◆ REQUIRED WORK: The copy you give must match the records exactly, except that it holds no images.

Stored data entries
--*--
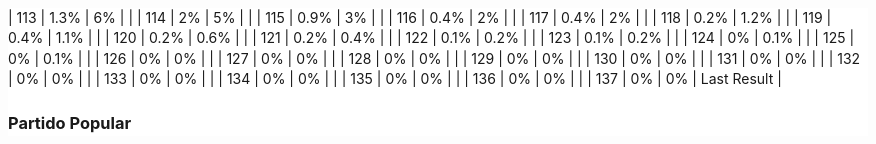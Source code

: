 | 113 | 1.3% | 6% |  |
| 114 | 2% | 5% |  |
| 115 | 0.9% | 3% |  |
| 116 | 0.4% | 2% |  |
| 117 | 0.4% | 2% |  |
| 118 | 0.2% | 1.2% |  |
| 119 | 0.4% | 1.1% |  |
| 120 | 0.2% | 0.6% |  |
| 121 | 0.2% | 0.4% |  |
| 122 | 0.1% | 0.2% |  |
| 123 | 0.1% | 0.2% |  |
| 124 | 0% | 0.1% |  |
| 125 | 0% | 0.1% |  |
| 126 | 0% | 0% |  |
| 127 | 0% | 0% |  |
| 128 | 0% | 0% |  |
| 129 | 0% | 0% |  |
| 130 | 0% | 0% |  |
| 131 | 0% | 0% |  |
| 132 | 0% | 0% |  |
| 133 | 0% | 0% |  |
| 134 | 0% | 0% |  |
| 135 | 0% | 0% |  |
| 136 | 0% | 0% |  |
| 137 | 0% | 0% | Last Result |

### Partido Popular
--*--
◆ OUTPUT OF THE TASK:
Source code

: | 113 | 1.3% | 6% |  |
| 114 | 2% | 5% |  |
| 115 | 0.9% | 3% |  |
| 116 | 0.4% | 2% |  |
| 117 | 0.4% | 2% |  |
| 118 | 0.2% | 1.2% |  |
| 119 | 0.4% | 1.1% |  |
| 120 | 0.2% | 0.6% |  |
| 121 | 0.2% | 0.4% |  |
| 122 | 0.1% | 0.2% |  |
| 123 | 0.1% | 0.2% |  |
| 124 | 0% | 0.1% |  |
| 125 | 0% | 0.1% |  |
| 126 | 0% | 0% |  |
| 127 | 0% | 0% |  |
| 128 | 0% | 0% |  |
| 129 | 0% | 0% |  |
| 130 | 0% | 0% |  |
| 131 | 0% | 0% |  |
| 132 | 0% | 0% |  |
| 133 | 0% | 0% |  |
| 134 | 0% | 0% |  |
| 135 | 0% | 0% |  |
| 136 | 0% | 0% |  |
| 137 | 0% | 0% | Last Result |

### Partido Popular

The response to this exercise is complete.